There has been a drought since January and a late frost ruined the grape crops in April. After the heatwave in May, hail the size of ping-pong balls followed in June. This year’s weather in Loiret, France, 160 kilometers south of Paris, has been unusual. A grape farmer in the Rousset region near Marseille said in an interview that it’s been more than a year since he saw rain. He was anxious to rely solely on groundwater for farming. I felt thirsty just hearing these stories.

How about the United States on the other side of the Atlantic? As the mega drought has continued for more than 20 years, water shortage is a serious issue on the West Coast. Two thirds of the Great Salt Lake in Utah — the biggest saline lake in the Western Hemisphere — has already evaporated. The dried-up lake revealed soil mixed with toxic heavy metals such as arsenic.

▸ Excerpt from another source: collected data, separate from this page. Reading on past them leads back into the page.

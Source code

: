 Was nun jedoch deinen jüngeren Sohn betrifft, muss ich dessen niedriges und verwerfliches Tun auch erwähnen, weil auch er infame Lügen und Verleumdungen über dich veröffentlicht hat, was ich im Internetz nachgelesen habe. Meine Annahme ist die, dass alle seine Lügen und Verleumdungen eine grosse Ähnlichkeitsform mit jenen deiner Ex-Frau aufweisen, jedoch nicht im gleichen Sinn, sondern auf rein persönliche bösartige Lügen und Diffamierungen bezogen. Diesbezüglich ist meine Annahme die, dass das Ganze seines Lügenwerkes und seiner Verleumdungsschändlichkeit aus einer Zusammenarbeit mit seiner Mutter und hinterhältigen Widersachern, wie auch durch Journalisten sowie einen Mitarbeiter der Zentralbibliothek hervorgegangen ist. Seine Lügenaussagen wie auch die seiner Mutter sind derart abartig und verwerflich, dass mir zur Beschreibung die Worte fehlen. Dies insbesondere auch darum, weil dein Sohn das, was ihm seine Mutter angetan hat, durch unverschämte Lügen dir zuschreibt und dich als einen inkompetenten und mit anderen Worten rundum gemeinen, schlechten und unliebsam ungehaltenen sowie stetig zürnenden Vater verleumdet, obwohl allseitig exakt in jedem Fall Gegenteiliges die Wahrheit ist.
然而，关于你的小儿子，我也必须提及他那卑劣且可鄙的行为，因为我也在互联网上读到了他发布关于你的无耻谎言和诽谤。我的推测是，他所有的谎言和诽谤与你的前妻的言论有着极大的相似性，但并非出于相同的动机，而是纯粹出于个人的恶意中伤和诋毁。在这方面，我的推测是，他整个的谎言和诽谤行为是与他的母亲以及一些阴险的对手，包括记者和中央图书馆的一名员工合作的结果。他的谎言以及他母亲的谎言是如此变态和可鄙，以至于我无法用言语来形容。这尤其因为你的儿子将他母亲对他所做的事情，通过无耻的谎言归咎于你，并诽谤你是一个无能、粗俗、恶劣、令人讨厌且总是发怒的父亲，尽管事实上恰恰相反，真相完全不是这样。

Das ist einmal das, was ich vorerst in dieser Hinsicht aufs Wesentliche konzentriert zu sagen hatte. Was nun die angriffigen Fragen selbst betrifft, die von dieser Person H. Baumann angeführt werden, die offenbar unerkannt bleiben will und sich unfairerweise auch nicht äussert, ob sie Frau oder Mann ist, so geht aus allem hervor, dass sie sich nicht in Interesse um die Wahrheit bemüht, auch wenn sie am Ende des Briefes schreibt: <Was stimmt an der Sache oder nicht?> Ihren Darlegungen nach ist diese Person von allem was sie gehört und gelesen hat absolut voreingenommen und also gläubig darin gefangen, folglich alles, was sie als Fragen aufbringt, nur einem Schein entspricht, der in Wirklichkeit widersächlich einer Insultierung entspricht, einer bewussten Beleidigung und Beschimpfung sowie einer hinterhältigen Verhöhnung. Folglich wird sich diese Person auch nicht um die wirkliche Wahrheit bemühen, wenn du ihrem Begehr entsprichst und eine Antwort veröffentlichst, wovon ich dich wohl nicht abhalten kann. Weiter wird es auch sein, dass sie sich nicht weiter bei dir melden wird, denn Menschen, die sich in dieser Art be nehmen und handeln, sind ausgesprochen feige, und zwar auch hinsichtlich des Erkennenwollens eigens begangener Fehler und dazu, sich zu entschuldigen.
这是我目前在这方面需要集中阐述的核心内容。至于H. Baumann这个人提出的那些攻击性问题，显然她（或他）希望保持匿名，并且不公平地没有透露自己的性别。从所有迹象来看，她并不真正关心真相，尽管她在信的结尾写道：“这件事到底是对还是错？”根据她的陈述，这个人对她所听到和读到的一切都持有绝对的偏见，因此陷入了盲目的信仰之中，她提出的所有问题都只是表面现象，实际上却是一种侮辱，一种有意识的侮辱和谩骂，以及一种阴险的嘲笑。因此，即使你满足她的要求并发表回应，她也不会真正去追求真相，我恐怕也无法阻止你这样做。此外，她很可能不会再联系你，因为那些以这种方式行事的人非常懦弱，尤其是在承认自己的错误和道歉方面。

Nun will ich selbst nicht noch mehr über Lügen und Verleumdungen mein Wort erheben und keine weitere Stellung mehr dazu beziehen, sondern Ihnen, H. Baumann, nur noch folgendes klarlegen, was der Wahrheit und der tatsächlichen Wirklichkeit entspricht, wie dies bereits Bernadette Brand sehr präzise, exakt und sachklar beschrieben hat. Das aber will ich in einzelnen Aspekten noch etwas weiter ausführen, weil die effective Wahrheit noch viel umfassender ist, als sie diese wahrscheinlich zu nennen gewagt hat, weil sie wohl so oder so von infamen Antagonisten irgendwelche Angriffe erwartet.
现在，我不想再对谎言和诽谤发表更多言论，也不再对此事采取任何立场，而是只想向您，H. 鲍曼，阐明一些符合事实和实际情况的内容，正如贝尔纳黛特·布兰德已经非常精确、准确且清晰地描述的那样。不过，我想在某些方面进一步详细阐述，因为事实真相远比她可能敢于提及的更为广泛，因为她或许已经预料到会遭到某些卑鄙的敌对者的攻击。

Environmental scientists say it’s only a matter of time before the dirt turns into dust and hits neighboring cities such as Salt Lake City. Experts are worried that the Great Salt Lake is following the precedent of the now-disappeared Owens Lake in California. In the 1920s, after the city of Los Angeles diverted the river supplying water to Owens Lake, the lake dried up completely, causing the worst dust pollution in the country.

Nobel Prize-winning economist Paul Krugman wrote in a recent New York Times column, “Remember, we’re not talking about bad things that might happen in the distant future: Much of the lake is already gone and the big wildlife die-off might begin as early as this summer.”

This is not the first time that Krugman has written about climate change, not economic issues. He has been warning about the climate crisis periodically in a firm and desperate voice. Without resolving the climate change issue which is absolutely essential to the survival of humanity, the economy and other things don’t matter.

Korea is no exception. When I go hiking in mountains around the country on weekends, I notice that my sneakers get far dustier than in previous years. Due to the drastically decreasing precipitation last winter and spring and early heatwaves, we experienced historic wildfires from Gangneung to Miryang. The water storage rate of dams across the country has fallen below the previous average. While we welcome the rainy season, no one knows what kind of impact such an abnormal climate will have on us.

It is good to be an economic power, space power and cultural power. But it is about time we systematically review countermeasures to climate change.